2000 AIME Problems, 9
Tags: algebra , system of equations , binomial theorem , logarithm
The system of equations \begin{eqnarray*}\log_{10}(2000xy) - (\log_{10}x)(\log_{10}y) & = & 4 \\ \log_{10}(2yz) - (\log_{10}y)(\log_{10}z) & = & 1 \\ \log_{10}(zx) - (\log_{10}z)(\log_{10}x) & = & 0 \\ \end{eqnarray*} has two solutions $ (x_{1},y_{1},z_{1})$ and $ (x_{2},y_{2},z_{2}).$ Find $ y_{1} + y_{2}.$

2011 AMC 8, 22
Tags: algebra , binomial theorem
What is the tens digit of $7^{2011}$? $ \textbf{(A)}0\qquad\textbf{(B)}1\qquad\textbf{(C)}3\qquad\textbf{(D)}4\qquad\textbf{(E)}7 $

2010 Stanford Mathematics Tournament, 10
Tags: algebra , binomial theorem
Compute the base 10 value of $14641_{99}$

1986 AIME Problems, 11
Tags: algebra , polynomial , ratio , binomial theorem
The polynomial $1-x+x^2-x^3+\cdots+x^{16}-x^{17}$ may be written in the form $a_0+a_1y+a_2y^2+\cdots +a_{16}y^{16}+a_{17}y^{17}$, where $y=x+1$ and thet $a_i$'s are constants. Find the value of $a_2$.

PEN Q Problems, 6
Tags: binomial coefficient , polynomial , calculus , derivative , binomial theorem , algebra
Prove that for a prime $p$, $x^{p-1}+x^{p-2}+ \cdots +x+1$ is irreducible in $\mathbb{Q}[x]$.

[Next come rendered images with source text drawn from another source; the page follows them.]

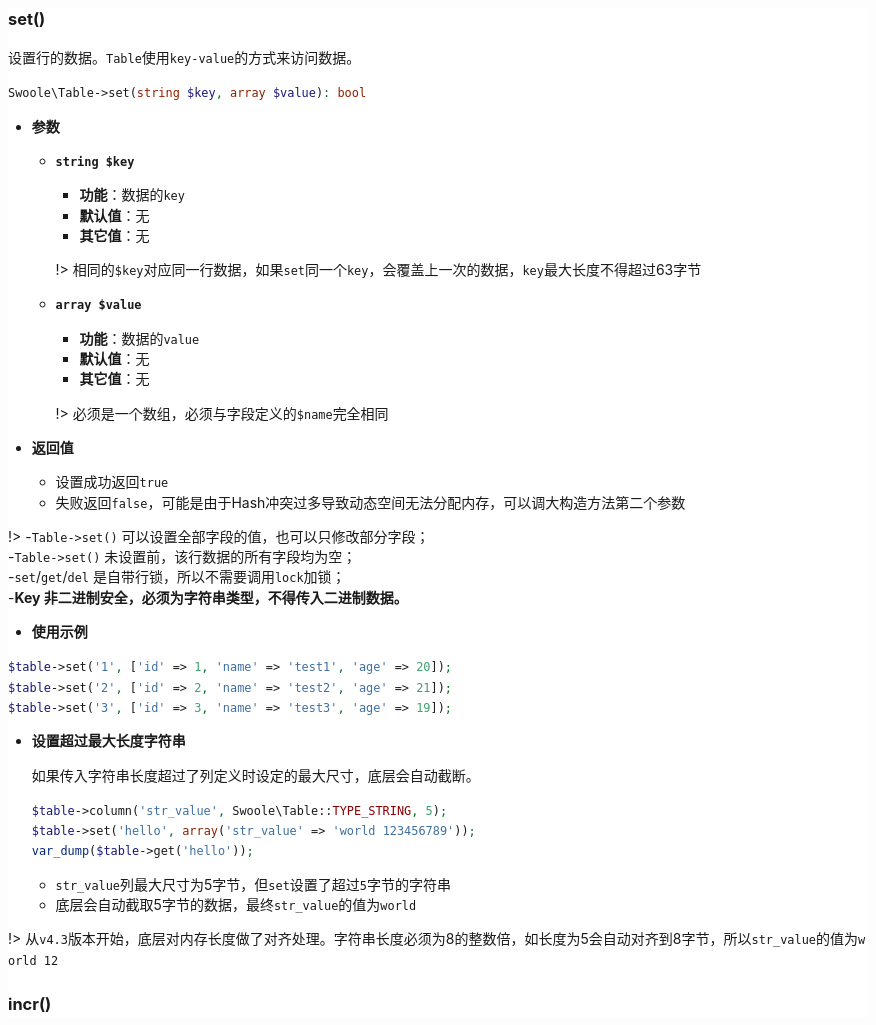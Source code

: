 ### set()

设置行的数据。`Table`使用`key-value`的方式来访问数据。

```php
Swoole\Table->set(string $key, array $value): bool
```

  * **参数** 

    * **`string $key`**
      * **功能**：数据的`key`
      * **默认值**：无
      * **其它值**：无

      !> 相同的`$key`对应同一行数据，如果`set`同一个`key`，会覆盖上一次的数据，`key`最大长度不得超过63字节

    * **`array $value`**
      * **功能**：数据的`value`
      * **默认值**：无
      * **其它值**：无

      !> 必须是一个数组，必须与字段定义的`$name`完全相同

  * **返回值**

    * 设置成功返回`true`
    * 失败返回`false`，可能是由于Hash冲突过多导致动态空间无法分配内存，可以调大构造方法第二个参数

!> -`Table->set()` 可以设置全部字段的值，也可以只修改部分字段；  
   -`Table->set()` 未设置前，该行数据的所有字段均为空；  
   -`set`/`get`/`del` 是自带行锁，所以不需要调用`lock`加锁；  
   -**Key 非二进制安全，必须为字符串类型，不得传入二进制数据。**
    
  * **使用示例**

```php
$table->set('1', ['id' => 1, 'name' => 'test1', 'age' => 20]);
$table->set('2', ['id' => 2, 'name' => 'test2', 'age' => 21]);
$table->set('3', ['id' => 3, 'name' => 'test3', 'age' => 19]);
```

  * **设置超过最大长度字符串**
    
    如果传入字符串长度超过了列定义时设定的最大尺寸，底层会自动截断。
    
    ```php
    $table->column('str_value', Swoole\Table::TYPE_STRING, 5);
    $table->set('hello', array('str_value' => 'world 123456789'));
    var_dump($table->get('hello'));
    ```

    * `str_value`列最大尺寸为5字节，但`set`设置了超过`5`字节的字符串
    * 底层会自动截取5字节的数据，最终`str_value`的值为`world`

!> 从`v4.3`版本开始，底层对内存长度做了对齐处理。字符串长度必须为8的整数倍，如长度为5会自动对齐到8字节，所以`str_value`的值为`world 12`

### incr()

2000 National High School Mathematics League, 8
Tags: algebra , binomial theorem
Define $a_n$: the coefficient of then item $x$ in $(3-\sqrt{x})^n$, where $n$ is a positive integer. Then $\lim_{n\to\infty}\left(\frac{3^2}{a_2}+\frac{3^3}{a_3}+\cdots+\frac{3^n}{a_n}\right)=$________.

1954 AMC 12/AHSME, 10
Tags: algebra , polynomial , binomial theorem
The sum of the numerical coefficients in the expansion of the binomial $ (a\plus{}b)^8$ is: $ \textbf{(A)}\ 32 \qquad \textbf{(B)}\ 16 \qquad \textbf{(C)}\ 64 \qquad \textbf{(D)}\ 48 \qquad \textbf{(E)}\ 7$

1986 Kurschak Competition, 3
Tags: function , modular arithmetic , algebra , binomial theorem , combinatorics
A and B plays the following game: they choose randomly $k$ integers from $\{1,2,\dots,100\}$; if their sum is even, A wins, else B wins. For what values of $k$ does A and B have the same chance of winning?

PEN A Problems, 22
Tags: polynomial , binomial theorem , divisibility theory , algebra
Prove that the number \[\sum_{k=0}^{n}\binom{2n+1}{2k+1}2^{3k}\] is not divisible by $5$ for any integer $n\geq 0$.

1985 IMO Longlists, 88
Tags: polynomial , calculus , binomial theorem , algebra
Determine the range of $w(w + x)(w + y)(w + z)$, where $x, y, z$, and $w$ are real numbers such that \[x + y + z + w = x^7 + y^7 + z^7 + w^7 = 0.\]

2014 Harvard-MIT Mathematics Tournament, 28
Tags: algebra , polynomial , binomial theorem
Let $f(n)$ and $g(n)$ be polynomials of degree $2014$ such that $f(n)+(-1)^ng(n)=2^n$ for $n=1,2,\ldots,4030$. Find the coefficient of $x^{2014}$ in $g(x)$.